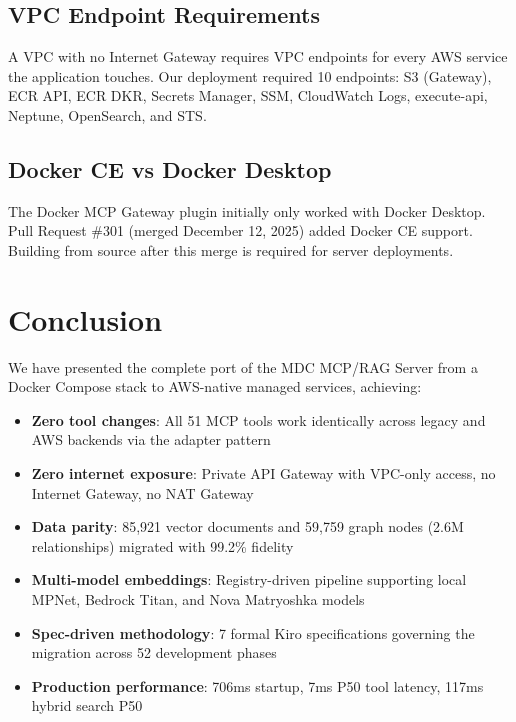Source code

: \documentclass[11pt,letterpaper]{article}
\begin{document}
\subsection{VPC Endpoint Requirements}

A VPC with no Internet Gateway requires VPC endpoints for every AWS
service the application touches. Our deployment required 10 endpoints:
S3 (Gateway), ECR API, ECR DKR, Secrets Manager, SSM, CloudWatch Logs,
execute-api, Neptune, OpenSearch, and STS.

\subsection{Docker CE vs Docker Desktop}

The Docker MCP Gateway plugin initially only worked with Docker Desktop.
Pull Request \#301 (merged December 12, 2025) added Docker CE support.
Building from source after this merge is required for server deployments.

\section{Conclusion}

We have presented the complete port of the MDC MCP/RAG Server from a
Docker Compose stack to AWS-native managed services, achieving:

\begin{itemize}[noitemsep]
    \item \textbf{Zero tool changes}: All 51 MCP tools work identically
          across legacy and AWS backends via the adapter pattern
    \item \textbf{Zero internet exposure}: Private API Gateway with
          VPC-only access, no Internet Gateway, no NAT Gateway
    \item \textbf{Data parity}: 85,921 vector documents and 59,759 graph
          nodes (2.6M relationships) migrated with 99.2\% fidelity
    \item \textbf{Multi-model embeddings}: Registry-driven pipeline
          supporting local MPNet, Bedrock Titan, and Nova Matryoshka models
    \item \textbf{Spec-driven methodology}: 7 formal Kiro specifications
          governing the migration across 52 development phases
    \item \textbf{Production performance}: 706ms startup, 7ms P50 tool
          latency, 117ms hybrid search P50
\end{itemize}
\end{document}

────────────────────────────────────────

== Your task ==
Given the records above, return exactly the lines starting at the line containing "across legacy and" and ending at the line containing "and 59,759 graph", including both.

== Written solution ==
          across legacy and AWS backends via the adapter pattern
    \item \textbf{Zero internet exposure}: Private API Gateway with
          VPC-only access, no Internet Gateway, no NAT Gateway
    \item \textbf{Data parity}: 85,921 vector documents and 59,759 graph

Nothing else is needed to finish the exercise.